Response to Sunday Times of London re erroneous reporting on anger

This letter was sent to the editor of the Sunday Times of London A copy of our original paper (available here) was included with the letter below.To: The Editor of the Sunday Times, London
From: Dr. Aaron Sell, University of California, Santa Barbara
Re: Fabrications in Times article

Today the Times published an article, “Blonde women born to be warrior princesses” by John Harlow, purportedly based on my research. Journalistic ethics requires, at a minimum, that you remove from this article all references to me, and to the research I and my collaborators have conducted.  This article consists almost entirely of empirical claims and quotes about blonde women that Mr. Harlow fabricated, and then attributed to me.  Please take the article offline immediately.  Once your investigation is completed, please issue a retraction.  I trust that the Times is committed to being accurate, and the clearest measure of this is the speed with which it removes obvious and demonstrable falsehoods.  I have appended the research article, so you can see for yourself.

To be clear, I have _never_ published any research about blonde women, nor have I ever conducted any research on blonde women, or about their supposed differences from other women.  Yet I am quoted throughout Harlow’s article as having done research showing that blonde women are more aggressive, are more determined to get their own way, are more militaristic, are less likely to get into fights, are more prone to anger, are more confident, are more entitled, and feel more attractive.  None of this is true.  The article in the Proceedings of the National Academy of Sciences that he cites as establishing these claims has no data whatsoever about women with blonde versus non-blonde hair.  You can confirm this in 15 seconds by searching on the word “blonde” in the .pdfs I have attached.

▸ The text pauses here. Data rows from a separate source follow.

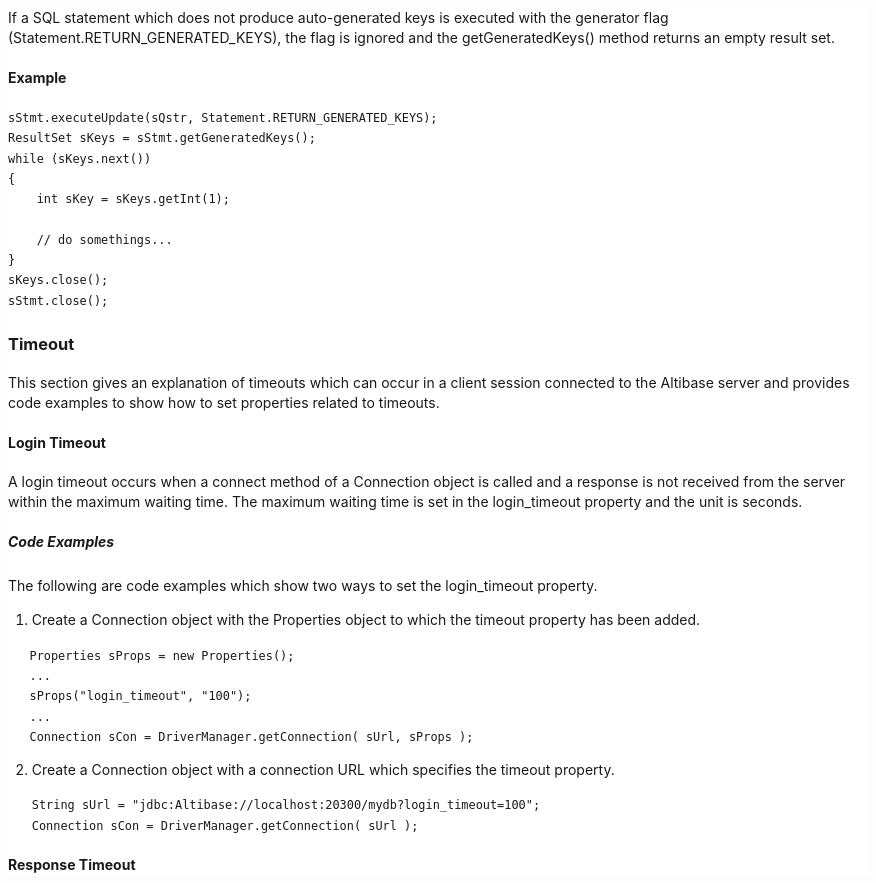 If a SQL statement which does not produce auto-generated keys is executed with the generator flag (Statement.RETURN_GENERATED_KEYS), the flag is ignored and the getGeneratedKeys() method returns an empty result set.



#### Example

```
sStmt.executeUpdate(sQstr, Statement.RETURN_GENERATED_KEYS);
ResultSet sKeys = sStmt.getGeneratedKeys();
while (sKeys.next())
{
    int sKey = sKeys.getInt(1);
 
    // do somethings...
}
sKeys.close();
sStmt.close();
```



### Timeout

This section gives an explanation of timeouts which can occur in a client session connected to the Altibase server and provides code examples to show how to set properties related to timeouts.

#### Login Timeout

A login timeout occurs when a connect method of a Connection object is called and a response is not received from the server within the maximum waiting time. The maximum waiting time is set in the login_timeout property and the unit is seconds.

##### Code Examples

The following are code examples which show two ways to set the login_timeout property.

1. Create a Connection object with the Properties object to which the timeout property has been added.
  
```
   Properties sProps = new Properties();
   ...
   sProps("login_timeout", "100");
   ...
   Connection sCon = DriverManager.getConnection( sUrl, sProps );
```

2. Create a Connection object with a connection URL which specifies the timeout property.

   ```
   String sUrl = "jdbc:Altibase://localhost:20300/mydb?login_timeout=100";
   Connection sCon = DriverManager.getConnection( sUrl );
   ```


####  Response Timeout
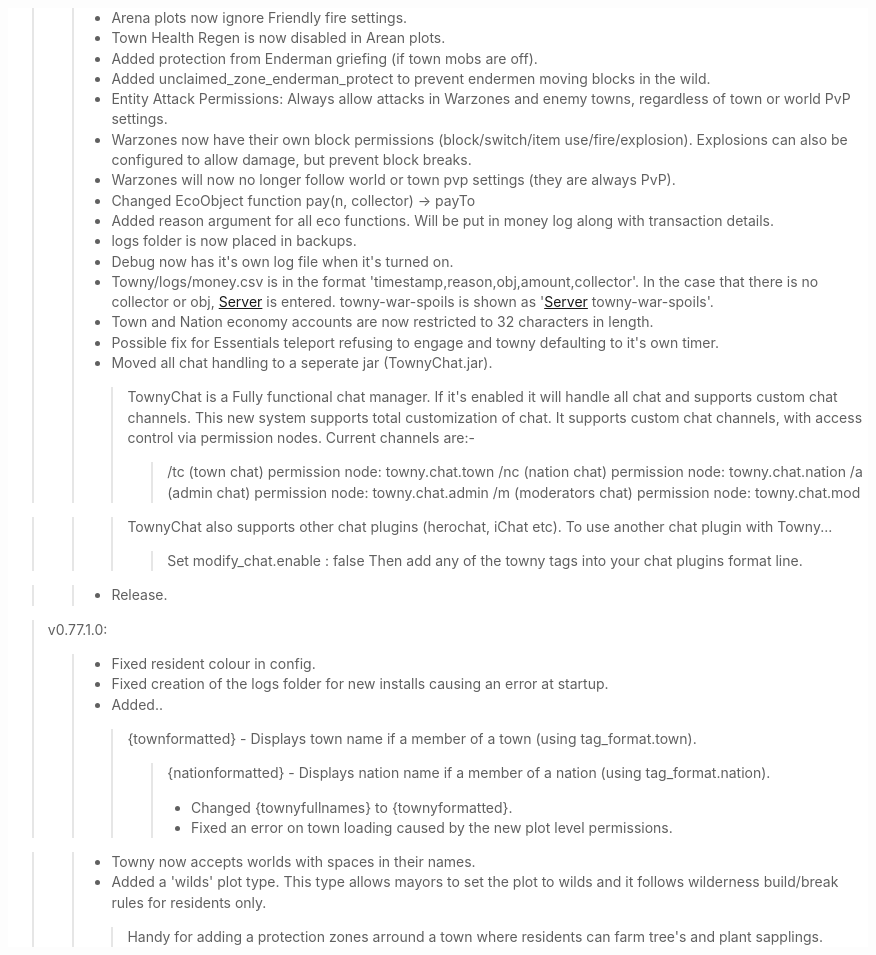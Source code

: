 > > - Arena plots now ignore Friendly fire settings.
> > - Town Health Regen is now disabled in Arean plots.
> > - Added protection from Enderman griefing (if town mobs are off).
> > - Added unclaimed\_zone\_enderman\_protect to prevent endermen moving blocks in the wild.
> > - Entity Attack Permissions: Always allow attacks in Warzones and enemy towns, regardless of town or world PvP settings.
> > - Warzones now have their own block permissions (block/switch/item use/fire/explosion). Explosions can also be configured to allow damage, but prevent block breaks.
> > - Warzones will now no longer follow world or town pvp settings (they are always PvP).
> > - Changed EcoObject function pay(n, collector) -> payTo
> > - Added reason argument for all eco functions. Will be put in money log along with transaction details.
> > - logs folder is now placed in backups.
> > - Debug now has it's own log file when it's turned on.
> > - Towny/logs/money.csv is in the format 'timestamp,reason,obj,amount,collector'. In the case that there is no collector or obj, [Server](Server.md) is entered. towny-war-spoils is shown as '[Server](Server.md) towny-war-spoils'.
> > - Town and Nation economy accounts are now restricted to 32 characters in length.
> > - Possible fix for Essentials teleport refusing to engage and towny defaulting to it's own timer.
> > - Moved all chat handling to a seperate jar (TownyChat.jar).
> > > TownyChat is a Fully functional chat manager. If it's enabled it will handle all chat and supports custom chat channels.
> > > This new system supports total customization of chat.
> > > It supports custom chat channels, with access control via permission nodes.
> > > Current channels are:-
> > > > /tc (town chat) permission node: towny.chat.town
> > > > /nc (nation chat) permission node: towny.chat.nation
> > > > /a (admin chat) permission node: towny.chat.admin
> > > > /m (moderators chat) permission node: towny.chat.mod

> > > TownyChat also supports other chat plugins (herochat, iChat etc). To use another chat plugin with Towny...
> > > > Set modify\_chat.enable : false
> > > > Then add any of the towny tags into your chat plugins format line.

> > - Release.

> v0.77.1.0:
> > - Fixed resident colour in config.
> > - Fixed creation of the logs folder for new installs causing an error at startup.
> > - Added..
> > > {townformatted} - Displays town name if a member of a town (using tag\_format.town).
> > > > {nationformatted} - Displays nation name if a member of a nation (using tag\_format.nation).
> > > > - Changed {townyfullnames} to {townyformatted}.
> > > > - Fixed an error on town loading caused by the new plot level permissions.

> > - Towny now accepts worlds with spaces in their names.
> > - Added a 'wilds' plot type. This type allows mayors to set the plot to wilds and it follows wilderness build/break rules for residents only.
> > > Handy for adding a protection zones arround a town where residents can farm tree's and plant sapplings.
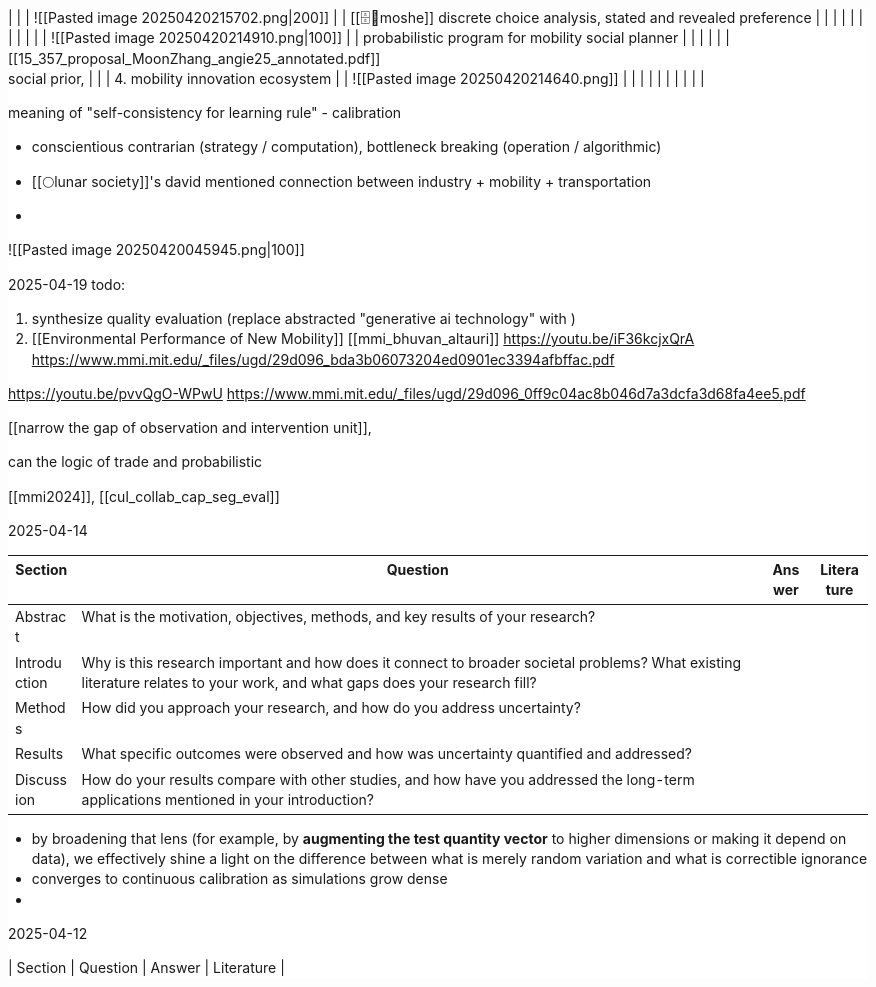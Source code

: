 |                                                    |                        | ![[Pasted image 20250420215702.png\|200]] |                                  | [[🗄️🧠moshe]] discrete choice analysis, stated and revealed preference                                                |                                  |                            |             |                          |            |                                                                      |     |
|                                                    |                        | ![[Pasted image 20250420214910.png\|100]] |                                  | probabilistic program for mobility social planner                                                                      |                                  |                            |             |                          |            | [[15_357_proposal_MoonZhang_angie25_annotated.pdf]]<br>social prior, |     |
| 4. mobility innovation ecosystem                   |                        | ![[Pasted image 20250420214640.png]]      |                                  |                                                                                                                        |                                  |                            |             |                          |            |                                                                      |     |

meaning of "self-consistency for learning rule" - calibration


- conscientious contrarian (strategy / computation), bottleneck breaking (operation / algorithmic)


- [[🌕lunar society]]'s david mentioned connection between industry + mobility + transportation
- 


![[Pasted image 20250420045945.png|100]]

2025-04-19
todo: 
1. synthesize quality evaluation (replace abstracted "generative ai technology" with )
2. [[Environmental Performance of New Mobility]]
[[mmi_bhuvan_altauri]]
https://youtu.be/iF36kcjxQrA
https://www.mmi.mit.edu/_files/ugd/29d096_bda3b06073204ed0901ec3394afbffac.pdf

https://youtu.be/pvvQgO-WPwU
https://www.mmi.mit.edu/_files/ugd/29d096_0ff9c04ac8b046d7a3dcfa3d68fa4ee5.pdf


[[narrow the gap of observation and intervention unit]], 

can the logic of trade and probabilistic 

[[mmi2024]], [[cul_collab_cap_seg_eval]]

2025-04-14

| Section      | Question                                                                                                                                                                   | Answer | Literature |
| ------------ | -------------------------------------------------------------------------------------------------------------------------------------------------------------------------- | ------ | ---------- |
| Abstract     | What is the motivation, objectives, methods, and key results of your research?                                                                                             |        |            |
| Introduction | Why is this research important and how does it connect to broader societal problems? What existing literature relates to your work, and what gaps does your research fill? |        |            |
| Methods      | How did you approach your research, and how do you address uncertainty?                                                                                                    |        |            |
| Results      | What specific outcomes were observed and how was uncertainty quantified and addressed?                                                                                     |        |            |
| Discussion   | How do your results compare with other studies, and how have you addressed the long-term applications mentioned in your introduction?                                      |        |            |

- by broadening that lens (for example, by **augmenting the test quantity vector** to higher dimensions or making it depend on data), we effectively shine a light on the difference between what is merely random variation and what is correctible ignorance
- converges to continuous calibration as simulations grow dense
- 

2025-04-12

| Section      | Question                                                                                                                                                                   | Answer                                                                                                                                                                                                                                                                                                                                                                                                                                                                                                                                                                                                                                                                                                                                                                                                                                                                                                                                                                                                                                                                                                                                                                                                                                                       | Literature                                                                                                                                                                   |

In the article cited, my colleagues and I advanced a new theory about the evolved function of anger, that it functions as a bargaining system that leverages threats to inflict costs or withdraw benefits in order to prevail in conflicts.  We reported empirical eleven tests of this theory, including that men who are stronger and women who view themselves as more attractive are more prone to anger, and feel entitled to better treatment.

Drawn by our article on anger, Mr. Harlow called to ask me about blonde women in particular.  He said he was writing an article about blondes, and that he knew of other research showing that blondes feel more entitled.  _I told him that my research did not look at blondes at all._  At his request, and as a courtesy to him, I reanalyzed our unpublished data to see if there was any relationship between being blonde and any variable I measured.  There was not, and I told him so.  (Although we had not taken hair color in the studies, being uninterested in it, I was able to recode the data retroactively based on photographs.)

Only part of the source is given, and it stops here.